Assigned task
Transcribe exactly the line containing "3. Install [GitKraken](https://www.gitkraken.com)" and every line after it, through the end of the records below.

Input data: Begin

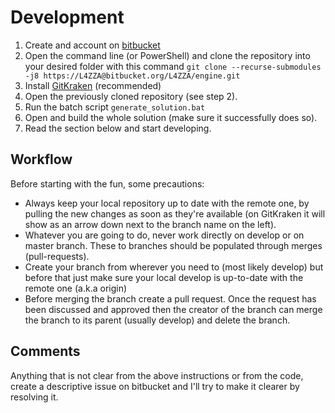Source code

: # Development

1. Create and account on [bitbucket](https://bitbucket.org)
2. Open the command line (or PowerShell) and clone the repository into your desired folder with this command `git clone --recurse-submodules -j8 https://L4ZZA@bitbucket.org/L4ZZA/engine.git`
3. Install [GitKraken](https://www.gitkraken.com) (recommended)
4. Open the previously cloned repository (see step 2).
5. Run the batch script `generate_solution.bat`
6. Open and build the whole solution (make sure it successfully does so).
7. Read the section below and start developing.

## Workflow
Before starting with the fun, some precautions:

- Always keep your local repository up to date with the remote one, by pulling the new changes as soon as they're available (on GitKraken it will show as an arrow down next to the branch name on the left).
- Whatever you are going to do, never work directly on develop or on master branch. These to branches should be populated through merges (pull-requests).
- Create your branch from wherever you need to (most likely develop) but before that just make sure your local develop is up-to-date with the remote one (a.k.a origin)
- Before merging the branch create a pull request. Once the request has been discussed and approved then the creator of the branch can merge the branch to its parent (usually develop) and delete the branch.

## Comments
Anything that is not clear from the above instructions or from the code, create a descriptive issue on bitbucket and I'll try to make it clearer by resolving it.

Input data: End

Answer area
3. Install [GitKraken](https://www.gitkraken.com) (recommended)
4. Open the previously cloned repository (see step 2).
5. Run the batch script `generate_solution.bat`
6. Open and build the whole solution (make sure it successfully does so).
7. Read the section below and start developing.

## Workflow
Before starting with the fun, some precautions:

- Always keep your local repository up to date with the remote one, by pulling the new changes as soon as they're available (on GitKraken it will show as an arrow down next to the branch name on the left).
- Whatever you are going to do, never work directly on develop or on master branch. These to branches should be populated through merges (pull-requests).
- Create your branch from wherever you need to (most likely develop) but before that just make sure your local develop is up-to-date with the remote one (a.k.a origin)
- Before merging the branch create a pull request. Once the request has been discussed and approved then the creator of the branch can merge the branch to its parent (usually develop) and delete the branch.

## Comments
Anything that is not clear from the above instructions or from the code, create a descriptive issue on bitbucket and I'll try to make it clearer by resolving it.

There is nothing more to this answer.